Which lines below include the string "they"? Please show each one.

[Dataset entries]
........

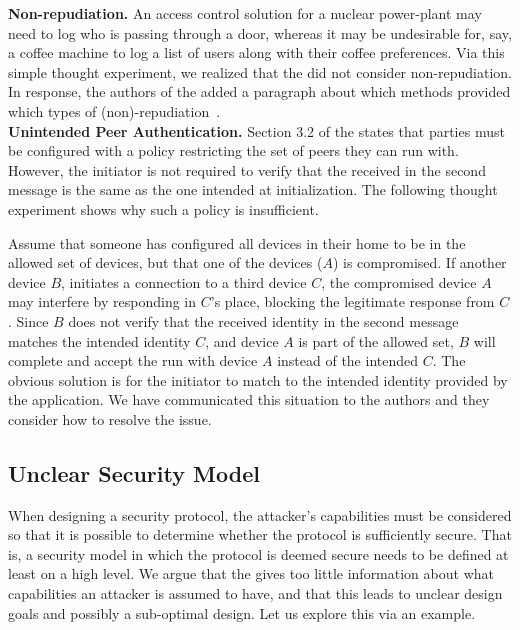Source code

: \documentclass[runningheads, envcountsame, a4paper, draft, x11names]{llncs}
\newcommand{\runhead}[1]{\noindent\textbf{#1. }}
\begin{document}
\runhead{Non-repudiation}
An access control solution for a nuclear power-plant may need to log who is
passing through a door, whereas it may be undesirable for, say, a coffee
machine to log a list of users along with their coffee preferences.
%
Via this simple thought experiment, we realized that the \mSpec{} did not
consider non-repudiation.
%
In response, the authors of the \mSpec{} added a paragraph about which methods
provided which types of (non)-repudiation~\cite{personalCommunication}. \\

\runhead{Unintended Peer Authentication}
Section 3.2 of the \mSpec{} states that parties must be configured
with a policy restricting the set of peers they can run \mEdhoc{} with.
%
However, the initiator is not required to verify that the \mIdcredr{} received
in the second message is the same as the one intended at initialization.
%
The following thought experiment shows why such a policy is insufficient.
%

Assume that someone has configured all devices in their home to be in the
allowed set of devices, but that one of the devices ($A$) is compromised.
%
If another device $B$, initiates a connection to a third device $C$, the
compromised device $A$ may interfere by responding in $C$'s place, blocking
the legitimate response from $C$.
%
Since $B$ does not verify that the received identity in the second message
matches the intended identity $C$, and device $A$ is part of the allowed set,
$B$ will complete and accept the \mEdhoc{} run with device $A$ instead of the
intended $C$.
%
The obvious solution is for the initiator to match \mIdcredr{} to the intended
identity provided by the application.
%
We have communicated this situation to the \mEdhoc{} authors and they consider
how to resolve the issue.
%

\subsection{Unclear Security Model}
When designing a security protocol, the attacker's capabilities must be
considered so that it is possible to determine whether the protocol is
sufficiently secure.
%
That is, a security model in which the protocol is deemed
secure needs to be defined at least on a high level.
%
We argue that the \mSpec{} gives too little information about what capabilities
an attacker is assumed to have, and that this leads to unclear design goals and
possibly a sub-optimal design.
%
Let us explore this via an example.
%
\end{document}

........

Task solution ::
with a policy restricting the set of peers they can run \mEdhoc{} with.
We have communicated this situation to the \mEdhoc{} authors and they consider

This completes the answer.